Pubblicato il 2 Marzo 2026
Oltre un milione di passeggeri bloccati
Il conflitto in Medio Oriente sta producendo effetti immediati anche sul trasporto aereo globale. Più di un milione di persone sono rimaste a terra e oltre 5mila voli da e per la regione sono stati cancellati tra il 28 febbraio e il 1° marzo.
L’offensiva contro l’Iran ha provocato la più grave interruzione del traffico aereo internazionale dall’inizio della pandemia di Covid-19, generando una situazione logistica estremamente complessa. Serviranno giorni per smaltire gli arretrati: riportare a destinazione passeggeri e aeromobili, oltre a garantire i necessari tempi di riposo per piloti ed equipaggi.
A entrare in crisi sono stati alcuni dei principali hub intercontinentali, tra cui Dubai, Doha e Abu Dhabi.
Ritardi e cancellazioni in tutto il mondo
Secondo i dati del portale di monitoraggio FlightAware, nella mattinata del 1° marzo risultavano oltre 6.700 voli in ritardo e circa 1.900 cancellazioni a livello globale, numeri che si sommano alle migliaia registrate il giorno precedente.
Le principali compagnie aeree hanno sospeso tempestivamente i collegamenti verso l’area interessata. Tra queste Emirates, Etihad Airways, Air France, British Airways, Air India, Turkish Airlines e Lufthansa.
L’analisi della società specializzata Cirium evidenzia che Emirates ha cancellato il 38% dei voli, Etihad il 30% e Qatar Airways addirittura il 41%.
Anche ITA Airways ha deciso di sospendere i collegamenti da e per Tel Aviv fino all’8 marzo e quelli da e per Dubai fino al 4 marzo. Stop analoghi sono stati adottati da molte compagnie europee, nordamericane e asiatiche, tra cui Cathay Pacific e Singapore Airlines.
Piano d’emergenza insufficiente davanti all’escalation
L’alta tensione tra Stati Uniti e Iran aveva spinto diverse compagnie a predisporre piani di emergenza. Tuttavia, quello che sembrava un intervento circoscritto si è trasformato in un’escalation rapida e diffusa, estendendosi a gran parte del Medio Oriente in poche ore.

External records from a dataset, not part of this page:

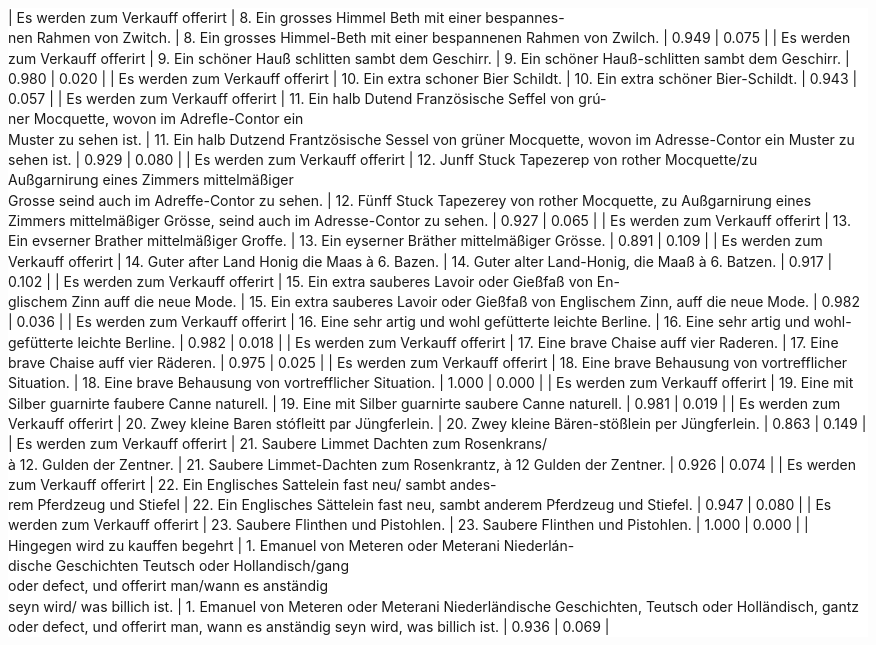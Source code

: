 | Es werden zum Verkauff offerirt | 8. Ein grosses Himmel<span class="diff"> </span>Beth mit einer bespanne<span class="diff">s-<br></span>nen Rahmen von Zwi<span class="diff">t</span>ch. | 8. Ein grosses Himmel<span class="diff">-</span>Beth mit einer bespannenen Rahmen von Zwi<span class="diff">l</span>ch. | 0.949 | 0.075 |
| Es werden zum Verkauff offerirt | 9. Ein schöner Hauß<span class="diff"> </span>schlitten sambt dem Geschirr. | 9. Ein schöner Hauß<span class="diff">-</span>schlitten sambt dem Geschirr. | 0.980 | 0.020 |
| Es werden zum Verkauff offerirt | 10. Ein extra sch<span class="diff">o</span>ner Bier<span class="diff"> </span>Schildt. | 10. Ein extra sch<span class="diff">ö</span>ner Bier<span class="diff">-</span>Schildt. | 0.943 | 0.057 |
| Es werden zum Verkauff offerirt | 11. Ein halb Dutend Französische Se<span class="diff">ff</span>el von gr<span class="diff">ú-<br></span>ner Mocquette, wovon im Adre<span class="diff">fl</span>e-Contor ein<span class="diff"><br></span>Muster zu sehen ist. | 11. Ein halb Dut<span class="diff">z</span>end Fran<span class="diff">t</span>zösische Se<span class="diff">ss</span>el von gr<span class="diff">ü</span>ner Mocquette, wovon im Adre<span class="diff">ss</span>e-Contor ein<span class="diff"> </span>Muster zu sehen ist. | 0.929 | 0.080 |
| Es werden zum Verkauff offerirt | 12. <span class="diff">Ju</span>nff Stuck Tapezere<span class="diff">p</span> von rother Mocquette<span class="diff">/</span>zu<span class="diff"><br></span>Außgarnirung eines Zimmers mittelmäßiger<span class="diff"><br></span>Gr<span class="diff">o</span>sse seind auch im Adre<span class="diff">ff</span>e-Contor zu sehen. | 12. <span class="diff">Fü</span>nff Stuck Tapezere<span class="diff">y</span> von rother Mocquette<span class="diff">, </span>zu<span class="diff"> </span>Außgarnirung eines Zimmers mittelmäßiger<span class="diff"> </span>Gr<span class="diff">ö</span>sse<span class="diff">,</span> seind auch im Adre<span class="diff">ss</span>e-Contor zu sehen. | 0.927 | 0.065 |
| Es werden zum Verkauff offerirt | 13. Ein e<span class="diff">v</span>serner Br<span class="diff">a</span>ther mittelmäßiger Gr<span class="diff">off</span>e. | 13. Ein e<span class="diff">y</span>serner Br<span class="diff">ä</span>ther mittelmäßiger Gr<span class="diff">öss</span>e. | 0.891 | 0.109 |
| Es werden zum Verkauff offerirt | 14. Guter a<span class="diff">f</span>ter Land<span class="diff"> </span>Honig die Maa<span class="diff">s</span> à 6. Bazen. | 14. Guter a<span class="diff">l</span>ter Land<span class="diff">-</span>Honig<span class="diff">,</span> die Maa<span class="diff">ß</span> à 6. Ba<span class="diff">t</span>zen. | 0.917 | 0.102 |
| Es werden zum Verkauff offerirt | 15. Ein extra sauberes Lavoir oder Gießfaß von En<span class="diff">-<br></span>glischem Zinn auff die neue Mode. | 15. Ein extra sauberes Lavoir oder Gießfaß von Englischem Zinn<span class="diff">,</span> auff die neue Mode. | 0.982 | 0.036 |
| Es werden zum Verkauff offerirt | 16. Eine sehr artig und wohl<span class="diff"> </span>gefütterte leichte Berline. | 16. Eine sehr artig und wohl<span class="diff">-</span>gefütterte leichte Berline. | 0.982 | 0.018 |
| Es werden zum Verkauff offerirt | 17. Eine brave Chaise auff vier R<span class="diff">a</span>deren. | 17. Eine brave Chaise auff vier R<span class="diff">ä</span>deren. | 0.975 | 0.025 |
| Es werden zum Verkauff offerirt | 18. Eine brave Behausung von vortrefflicher Situation. | 18. Eine brave Behausung von vortrefflicher Situation. | 1.000 | 0.000 |
| Es werden zum Verkauff offerirt | 19. Eine mit Silber guarnirte <span class="diff">f</span>aubere Canne naturell. | 19. Eine mit Silber guarnirte <span class="diff">s</span>aubere Canne naturell. | 0.981 | 0.019 |
| Es werden zum Verkauff offerirt | 20. Zwey kleine B<span class="diff">a</span>ren<span class="diff"> </span>st<span class="diff">óf</span>lei<span class="diff">tt</span> p<span class="diff">a</span>r Jüngferlein. | 20. Zwey kleine B<span class="diff">ä</span>ren<span class="diff">-</span>st<span class="diff">öß</span>lei<span class="diff">n</span> p<span class="diff">e</span>r Jüngferlein. | 0.863 | 0.149 |
| Es werden zum Verkauff offerirt | 21. Saubere Limmet<span class="diff"> </span>Dachten zum Rosenkran<span class="diff">s/<br></span>à 12<span class="diff">.</span> Gulden der Zentner. | 21. Saubere Limmet<span class="diff">-</span>Dachten zum Rosenkran<span class="diff">tz, </span>à 12 Gulden der Zentner. | 0.926 | 0.074 |
| Es werden zum Verkauff offerirt | 22. Ein Englisches S<span class="diff">a</span>ttelein fast neu<span class="diff">/</span> sambt ande<span class="diff">s-<br></span>rem Pferdzeug und Stiefel | 22. Ein Englisches S<span class="diff">ä</span>ttelein fast neu<span class="diff">,</span> sambt anderem Pferdzeug und Stiefel<span class="diff">.</span> | 0.947 | 0.080 |
| Es werden zum Verkauff offerirt | 23. Saubere Flinthen und Pistohlen. | 23. Saubere Flinthen und Pistohlen. | 1.000 | 0.000 |
| Hingegen wird zu kauffen begehrt | 1. Emanuel von Meteren oder Meterani Niederl<span class="diff">á</span>n<span class="diff">-<br></span>dische Geschichten Teutsch oder Holl<span class="diff">a</span>ndisch<span class="diff">/</span>gan<span class="diff">g<br></span>oder defect, und offerirt man<span class="diff">/</span>wann es anständig<span class="diff"><br></span>seyn wird<span class="diff">/</span> was billich ist. | 1. Emanuel von Meteren oder Meterani Niederl<span class="diff">ä</span>ndische Geschichten<span class="diff">,</span> Teutsch oder Holl<span class="diff">ä</span>ndisch<span class="diff">, </span>gan<span class="diff">tz </span>oder defect, und offerirt man<span class="diff">, </span>wann es anständig<span class="diff"> </span>seyn wird<span class="diff">,</span> was billich ist. | 0.936 | 0.069 |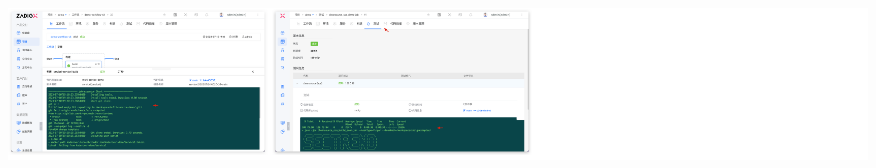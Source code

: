 <img src="../../../../_images/s3_build_log_demo.png" width="260">
<img src="../../../../_images/s3_test_log_demo.png" width="260">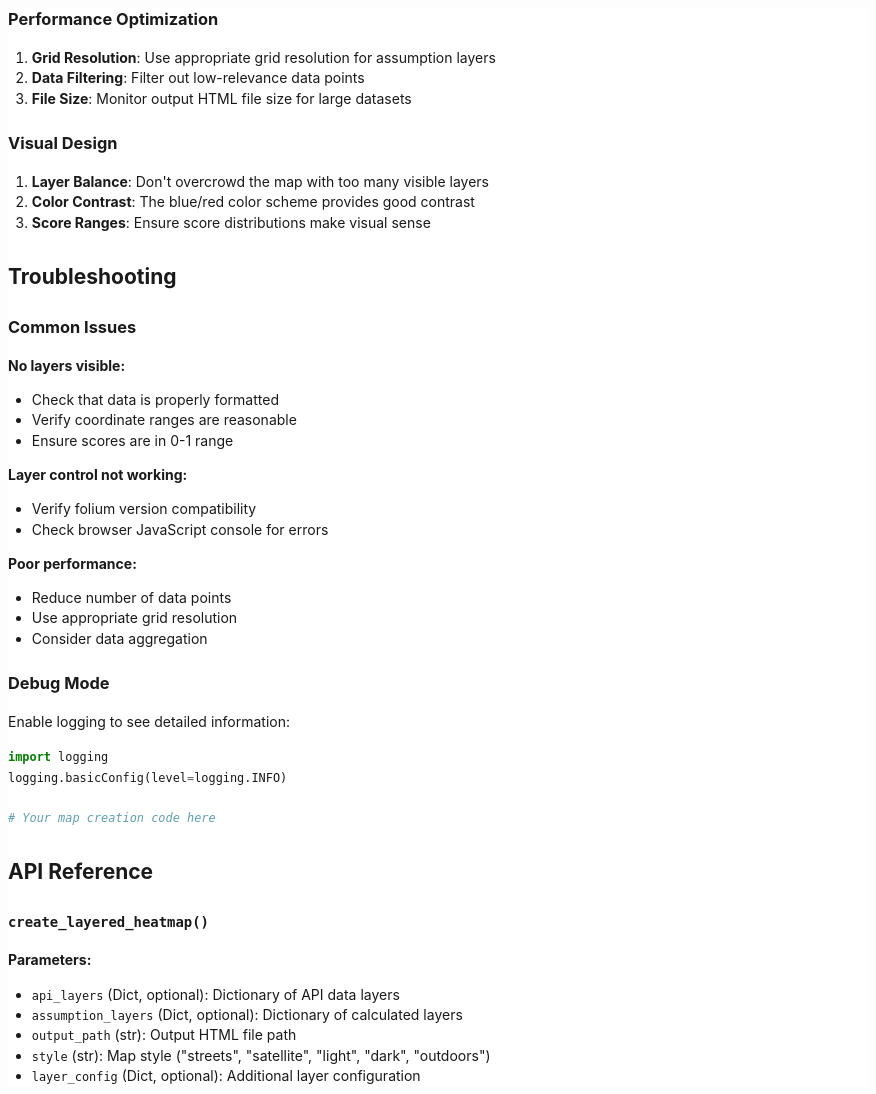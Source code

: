 ### Performance Optimization

1. **Grid Resolution**: Use appropriate grid resolution for assumption layers
2. **Data Filtering**: Filter out low-relevance data points
3. **File Size**: Monitor output HTML file size for large datasets

### Visual Design

1. **Layer Balance**: Don't overcrowd the map with too many visible layers
2. **Color Contrast**: The blue/red color scheme provides good contrast
3. **Score Ranges**: Ensure score distributions make visual sense

## Troubleshooting

### Common Issues

**No layers visible:**

- Check that data is properly formatted
- Verify coordinate ranges are reasonable
- Ensure scores are in 0-1 range

**Layer control not working:**

- Verify folium version compatibility
- Check browser JavaScript console for errors

**Poor performance:**

- Reduce number of data points
- Use appropriate grid resolution
- Consider data aggregation

### Debug Mode

Enable logging to see detailed information:

```python
import logging
logging.basicConfig(level=logging.INFO)

# Your map creation code here
```

## API Reference

### `create_layered_heatmap()`

**Parameters:**

- `api_layers` (Dict, optional): Dictionary of API data layers
- `assumption_layers` (Dict, optional): Dictionary of calculated layers
- `output_path` (str): Output HTML file path
- `style` (str): Map style ("streets", "satellite", "light", "dark", "outdoors")
- `layer_config` (Dict, optional): Additional layer configuration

L’EASA – Agenzia europea per la sicurezza aerea ha raccomandato alle compagnie europee di evitare lo spazio aereo, a qualsiasi altitudine, di numerosi Paesi dell’area: Bahrein, Iran, Iraq, Israele, Giordania, Kuwait, Libano, Oman, Qatar, Emirati Arabi Uniti e Arabia Saudita.
Il timore principale è quello di rischi per la sicurezza dei voli, incluso il pericolo di abbattimenti, in uno scenario che resta altamente instabile e in continua evoluzione.